» Data provided
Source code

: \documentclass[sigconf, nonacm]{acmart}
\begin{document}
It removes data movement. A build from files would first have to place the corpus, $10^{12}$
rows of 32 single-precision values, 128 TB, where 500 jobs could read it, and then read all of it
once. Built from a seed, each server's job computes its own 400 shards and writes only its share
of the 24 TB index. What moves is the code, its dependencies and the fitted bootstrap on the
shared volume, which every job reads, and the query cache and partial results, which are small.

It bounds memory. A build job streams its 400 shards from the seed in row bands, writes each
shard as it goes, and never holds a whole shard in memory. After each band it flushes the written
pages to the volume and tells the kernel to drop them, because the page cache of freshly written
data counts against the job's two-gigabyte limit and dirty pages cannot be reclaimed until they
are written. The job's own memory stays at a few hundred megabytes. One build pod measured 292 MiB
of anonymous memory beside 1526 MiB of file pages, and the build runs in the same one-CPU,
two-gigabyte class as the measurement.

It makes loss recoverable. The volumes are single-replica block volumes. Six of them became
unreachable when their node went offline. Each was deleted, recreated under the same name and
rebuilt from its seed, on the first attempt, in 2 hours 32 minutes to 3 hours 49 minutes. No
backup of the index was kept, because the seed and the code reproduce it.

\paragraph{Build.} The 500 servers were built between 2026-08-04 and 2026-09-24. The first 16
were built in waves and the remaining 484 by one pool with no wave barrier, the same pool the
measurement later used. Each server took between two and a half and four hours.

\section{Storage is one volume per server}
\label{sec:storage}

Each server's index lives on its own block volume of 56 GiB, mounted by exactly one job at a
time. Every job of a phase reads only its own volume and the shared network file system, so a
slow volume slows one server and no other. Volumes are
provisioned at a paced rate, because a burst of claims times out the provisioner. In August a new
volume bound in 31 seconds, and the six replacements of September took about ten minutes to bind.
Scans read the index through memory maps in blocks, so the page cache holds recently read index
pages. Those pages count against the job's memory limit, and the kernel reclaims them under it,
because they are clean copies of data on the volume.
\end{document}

...

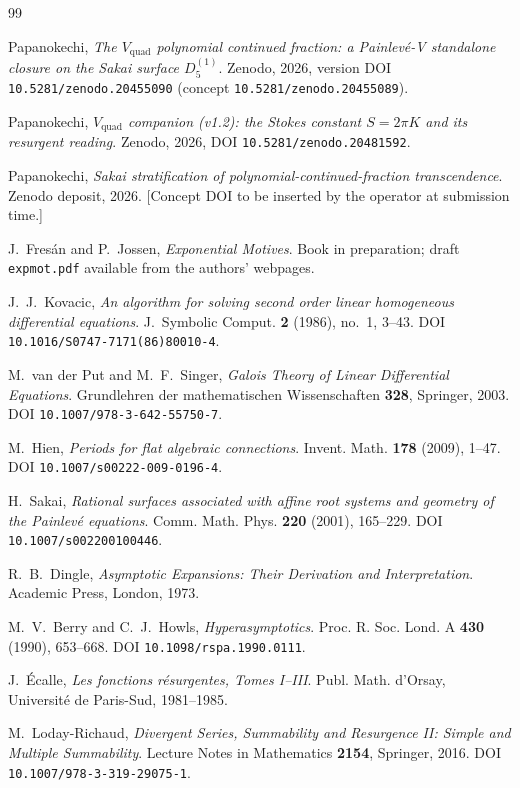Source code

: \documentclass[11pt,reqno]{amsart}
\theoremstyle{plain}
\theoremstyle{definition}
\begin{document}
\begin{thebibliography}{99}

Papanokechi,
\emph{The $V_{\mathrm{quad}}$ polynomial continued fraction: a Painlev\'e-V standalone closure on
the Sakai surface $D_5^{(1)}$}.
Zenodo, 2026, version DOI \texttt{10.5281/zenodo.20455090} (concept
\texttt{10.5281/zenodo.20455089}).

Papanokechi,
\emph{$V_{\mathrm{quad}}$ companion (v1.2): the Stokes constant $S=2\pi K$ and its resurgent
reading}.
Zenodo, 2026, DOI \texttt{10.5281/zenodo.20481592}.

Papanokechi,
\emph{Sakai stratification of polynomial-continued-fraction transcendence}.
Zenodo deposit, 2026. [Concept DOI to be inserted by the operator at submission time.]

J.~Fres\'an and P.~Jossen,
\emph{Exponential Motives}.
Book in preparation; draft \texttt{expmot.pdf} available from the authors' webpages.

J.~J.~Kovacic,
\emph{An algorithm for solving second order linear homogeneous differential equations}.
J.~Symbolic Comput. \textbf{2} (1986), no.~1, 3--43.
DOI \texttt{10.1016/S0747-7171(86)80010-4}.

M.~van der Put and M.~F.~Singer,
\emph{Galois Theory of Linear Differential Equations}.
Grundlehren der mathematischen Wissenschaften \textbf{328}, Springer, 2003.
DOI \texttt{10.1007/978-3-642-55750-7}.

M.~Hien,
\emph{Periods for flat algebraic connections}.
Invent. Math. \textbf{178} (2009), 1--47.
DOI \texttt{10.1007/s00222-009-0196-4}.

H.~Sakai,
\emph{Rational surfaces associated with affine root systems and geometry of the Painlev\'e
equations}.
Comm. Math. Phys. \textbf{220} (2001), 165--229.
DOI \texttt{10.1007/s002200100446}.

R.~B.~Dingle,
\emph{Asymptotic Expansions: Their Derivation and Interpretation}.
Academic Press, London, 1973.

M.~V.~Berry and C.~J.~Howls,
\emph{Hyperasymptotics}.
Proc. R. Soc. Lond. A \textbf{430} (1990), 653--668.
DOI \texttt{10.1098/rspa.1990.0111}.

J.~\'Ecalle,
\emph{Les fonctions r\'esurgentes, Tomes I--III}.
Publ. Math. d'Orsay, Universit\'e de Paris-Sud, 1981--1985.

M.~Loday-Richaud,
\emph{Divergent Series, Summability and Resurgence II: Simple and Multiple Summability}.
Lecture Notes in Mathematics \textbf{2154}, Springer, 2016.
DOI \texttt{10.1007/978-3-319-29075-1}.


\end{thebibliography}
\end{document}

--

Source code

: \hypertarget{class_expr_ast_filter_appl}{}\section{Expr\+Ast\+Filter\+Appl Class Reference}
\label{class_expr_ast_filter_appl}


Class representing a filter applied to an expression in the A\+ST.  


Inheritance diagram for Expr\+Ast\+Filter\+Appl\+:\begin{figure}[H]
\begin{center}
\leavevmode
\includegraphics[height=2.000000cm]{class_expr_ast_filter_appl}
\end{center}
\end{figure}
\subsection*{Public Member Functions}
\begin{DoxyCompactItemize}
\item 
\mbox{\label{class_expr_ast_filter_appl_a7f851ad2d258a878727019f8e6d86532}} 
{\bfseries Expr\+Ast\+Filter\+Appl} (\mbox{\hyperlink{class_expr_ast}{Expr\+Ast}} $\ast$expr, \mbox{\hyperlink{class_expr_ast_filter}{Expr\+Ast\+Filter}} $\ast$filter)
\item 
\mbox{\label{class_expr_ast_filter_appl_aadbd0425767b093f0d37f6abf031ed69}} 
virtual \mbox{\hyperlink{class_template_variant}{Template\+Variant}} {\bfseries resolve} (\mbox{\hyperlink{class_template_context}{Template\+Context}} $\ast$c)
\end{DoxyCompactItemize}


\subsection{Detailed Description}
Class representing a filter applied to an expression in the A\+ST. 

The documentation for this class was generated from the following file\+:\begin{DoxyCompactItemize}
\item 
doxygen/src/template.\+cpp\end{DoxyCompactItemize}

» Task directions
List the lines of the records where "hyperlink" occurs.

» Response area
{\bfseries Expr\+Ast\+Filter\+Appl} (\mbox{\hyperlink{class_expr_ast}{Expr\+Ast}} $\ast$expr, \mbox{\hyperlink{class_expr_ast_filter}{Expr\+Ast\+Filter}} $\ast$filter)
virtual \mbox{\hyperlink{class_template_variant}{Template\+Variant}} {\bfseries resolve} (\mbox{\hyperlink{class_template_context}{Template\+Context}} $\ast$c)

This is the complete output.